▸ **TASK TO CARRY OUT**
Which lines in the records below hold the word "begin"? Copy each of them.

▸ **THE DATA**

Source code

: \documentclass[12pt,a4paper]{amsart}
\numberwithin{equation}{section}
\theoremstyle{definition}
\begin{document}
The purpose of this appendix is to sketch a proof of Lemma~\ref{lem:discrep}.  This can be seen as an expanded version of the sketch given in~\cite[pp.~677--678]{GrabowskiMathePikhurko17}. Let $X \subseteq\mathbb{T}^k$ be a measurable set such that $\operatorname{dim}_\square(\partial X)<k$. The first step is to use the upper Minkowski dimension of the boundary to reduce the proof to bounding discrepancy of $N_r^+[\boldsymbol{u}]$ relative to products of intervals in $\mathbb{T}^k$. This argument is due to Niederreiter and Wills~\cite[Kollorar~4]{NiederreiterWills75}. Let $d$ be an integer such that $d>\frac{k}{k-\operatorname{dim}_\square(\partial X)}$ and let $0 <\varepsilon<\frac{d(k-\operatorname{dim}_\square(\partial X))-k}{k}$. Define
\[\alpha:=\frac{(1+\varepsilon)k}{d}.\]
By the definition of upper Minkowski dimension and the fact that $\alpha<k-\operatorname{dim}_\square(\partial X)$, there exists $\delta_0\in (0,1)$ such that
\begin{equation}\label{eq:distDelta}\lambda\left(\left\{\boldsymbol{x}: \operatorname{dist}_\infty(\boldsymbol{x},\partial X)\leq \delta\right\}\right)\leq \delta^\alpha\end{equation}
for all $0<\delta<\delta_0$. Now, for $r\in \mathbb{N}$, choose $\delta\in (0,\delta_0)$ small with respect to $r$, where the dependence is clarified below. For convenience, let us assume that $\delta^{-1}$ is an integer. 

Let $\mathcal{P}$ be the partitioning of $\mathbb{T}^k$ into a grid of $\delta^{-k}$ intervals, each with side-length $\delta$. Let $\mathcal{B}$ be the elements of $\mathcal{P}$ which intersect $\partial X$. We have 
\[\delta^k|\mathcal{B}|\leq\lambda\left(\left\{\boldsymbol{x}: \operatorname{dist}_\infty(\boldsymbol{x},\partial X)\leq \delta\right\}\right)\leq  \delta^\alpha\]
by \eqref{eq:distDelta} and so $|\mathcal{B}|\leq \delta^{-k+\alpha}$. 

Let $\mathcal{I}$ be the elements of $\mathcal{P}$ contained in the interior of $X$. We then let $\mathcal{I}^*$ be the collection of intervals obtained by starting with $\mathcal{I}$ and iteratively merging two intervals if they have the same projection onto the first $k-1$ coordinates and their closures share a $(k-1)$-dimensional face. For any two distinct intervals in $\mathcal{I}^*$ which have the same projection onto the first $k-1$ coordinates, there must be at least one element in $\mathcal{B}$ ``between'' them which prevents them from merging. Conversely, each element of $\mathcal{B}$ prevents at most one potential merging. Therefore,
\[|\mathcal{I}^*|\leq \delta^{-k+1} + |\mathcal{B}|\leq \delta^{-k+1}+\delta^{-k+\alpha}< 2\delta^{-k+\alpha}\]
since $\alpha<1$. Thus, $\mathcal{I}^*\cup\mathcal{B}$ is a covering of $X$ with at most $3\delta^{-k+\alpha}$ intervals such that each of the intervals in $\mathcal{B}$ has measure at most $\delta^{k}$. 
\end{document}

▸ **EXERCISE ANSWER**
\begin{document}
\begin{equation}\label{eq:distDelta}\lambda\left(\left\{\boldsymbol{x}: \operatorname{dist}_\infty(\boldsymbol{x},\partial X)\leq \delta\right\}\right)\leq \delta^\alpha\end{equation}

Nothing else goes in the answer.